Down to the last line, copy the records below without any change.

(Source records)
——

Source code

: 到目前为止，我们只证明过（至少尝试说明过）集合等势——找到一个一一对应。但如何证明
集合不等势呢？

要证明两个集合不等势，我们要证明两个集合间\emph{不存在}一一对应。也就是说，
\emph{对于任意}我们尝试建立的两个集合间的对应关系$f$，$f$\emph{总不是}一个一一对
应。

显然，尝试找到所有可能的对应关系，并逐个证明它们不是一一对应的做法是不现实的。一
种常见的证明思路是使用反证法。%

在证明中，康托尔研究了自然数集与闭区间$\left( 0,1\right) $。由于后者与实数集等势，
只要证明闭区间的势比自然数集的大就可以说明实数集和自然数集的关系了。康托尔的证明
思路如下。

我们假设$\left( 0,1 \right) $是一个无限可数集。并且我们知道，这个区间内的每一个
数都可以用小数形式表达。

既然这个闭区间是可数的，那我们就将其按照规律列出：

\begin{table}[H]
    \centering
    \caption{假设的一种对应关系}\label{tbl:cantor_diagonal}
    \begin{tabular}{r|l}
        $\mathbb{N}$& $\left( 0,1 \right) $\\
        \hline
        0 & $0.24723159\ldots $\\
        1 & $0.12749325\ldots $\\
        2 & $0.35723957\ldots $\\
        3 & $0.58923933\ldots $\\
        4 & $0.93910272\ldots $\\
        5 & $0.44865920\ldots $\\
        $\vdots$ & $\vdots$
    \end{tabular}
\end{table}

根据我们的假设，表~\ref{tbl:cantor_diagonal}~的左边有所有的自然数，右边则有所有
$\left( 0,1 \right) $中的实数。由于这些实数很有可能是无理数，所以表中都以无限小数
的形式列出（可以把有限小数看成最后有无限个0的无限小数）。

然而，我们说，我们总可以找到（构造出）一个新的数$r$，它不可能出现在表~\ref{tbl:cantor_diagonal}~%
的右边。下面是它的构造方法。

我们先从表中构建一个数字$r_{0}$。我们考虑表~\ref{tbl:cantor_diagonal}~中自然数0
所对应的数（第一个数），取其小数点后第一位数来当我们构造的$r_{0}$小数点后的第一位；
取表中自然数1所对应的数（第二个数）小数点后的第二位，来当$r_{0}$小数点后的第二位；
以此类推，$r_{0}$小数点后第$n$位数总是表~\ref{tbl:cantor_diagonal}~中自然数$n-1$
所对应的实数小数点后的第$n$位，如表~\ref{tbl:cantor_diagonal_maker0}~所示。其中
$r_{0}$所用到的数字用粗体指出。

——

* **TASK ANSWER**
Source code

: 到目前为止，我们只证明过（至少尝试说明过）集合等势——找到一个一一对应。但如何证明
集合不等势呢？

要证明两个集合不等势，我们要证明两个集合间\emph{不存在}一一对应。也就是说，
\emph{对于任意}我们尝试建立的两个集合间的对应关系$f$，$f$\emph{总不是}一个一一对
应。

显然，尝试找到所有可能的对应关系，并逐个证明它们不是一一对应的做法是不现实的。一
种常见的证明思路是使用反证法。%

在证明中，康托尔研究了自然数集与闭区间$\left( 0,1\right) $。由于后者与实数集等势，
只要证明闭区间的势比自然数集的大就可以说明实数集和自然数集的关系了。康托尔的证明
思路如下。

我们假设$\left( 0,1 \right) $是一个无限可数集。并且我们知道，这个区间内的每一个
数都可以用小数形式表达。

既然这个闭区间是可数的，那我们就将其按照规律列出：

\begin{table}[H]
    \centering
    \caption{假设的一种对应关系}\label{tbl:cantor_diagonal}
    \begin{tabular}{r|l}
        $\mathbb{N}$& $\left( 0,1 \right) $\\
        \hline
        0 & $0.24723159\ldots $\\
        1 & $0.12749325\ldots $\\
        2 & $0.35723957\ldots $\\
        3 & $0.58923933\ldots $\\
        4 & $0.93910272\ldots $\\
        5 & $0.44865920\ldots $\\
        $\vdots$ & $\vdots$
    \end{tabular}
\end{table}

根据我们的假设，表~\ref{tbl:cantor_diagonal}~的左边有所有的自然数，右边则有所有
$\left( 0,1 \right) $中的实数。由于这些实数很有可能是无理数，所以表中都以无限小数
的形式列出（可以把有限小数看成最后有无限个0的无限小数）。

然而，我们说，我们总可以找到（构造出）一个新的数$r$，它不可能出现在表~\ref{tbl:cantor_diagonal}~%
的右边。下面是它的构造方法。

我们先从表中构建一个数字$r_{0}$。我们考虑表~\ref{tbl:cantor_diagonal}~中自然数0
所对应的数（第一个数），取其小数点后第一位数来当我们构造的$r_{0}$小数点后的第一位；
取表中自然数1所对应的数（第二个数）小数点后的第二位，来当$r_{0}$小数点后的第二位；
以此类推，$r_{0}$小数点后第$n$位数总是表~\ref{tbl:cantor_diagonal}~中自然数$n-1$
所对应的实数小数点后的第$n$位，如表~\ref{tbl:cantor_diagonal_maker0}~所示。其中
$r_{0}$所用到的数字用粗体指出。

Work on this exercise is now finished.